* Material to process:
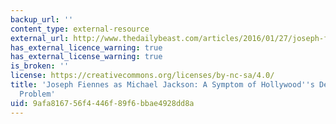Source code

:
 ```yaml
---
backup_url: ''
content_type: external-resource
external_url: http://www.thedailybeast.com/articles/2016/01/27/joseph-fiennes-as-michael-jackson-a-symptom-of-hollywood-s-deep-seated-race-problem.html
has_external_licence_warning: true
has_external_license_warning: true
is_broken: ''
license: https://creativecommons.org/licenses/by-nc-sa/4.0/
title: 'Joseph Fiennes as Michael Jackson: A Symptom of Hollywood''s Deep-Seated Race
  Problem'
uid: 9afa8167-56f4-446f-89f6-bbae4928dd8a
---
```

* What you have to do: The entries above are to be restated verbatim, with no pictures carried over.

* Written response:
Source code

:
 ```yaml
---
backup_url: ''
content_type: external-resource
external_url: http://www.thedailybeast.com/articles/2016/01/27/joseph-fiennes-as-michael-jackson-a-symptom-of-hollywood-s-deep-seated-race-problem.html
has_external_licence_warning: true
has_external_license_warning: true
is_broken: ''
license: https://creativecommons.org/licenses/by-nc-sa/4.0/
title: 'Joseph Fiennes as Michael Jackson: A Symptom of Hollywood''s Deep-Seated Race
  Problem'
uid: 9afa8167-56f4-446f-89f6-bbae4928dd8a
---
```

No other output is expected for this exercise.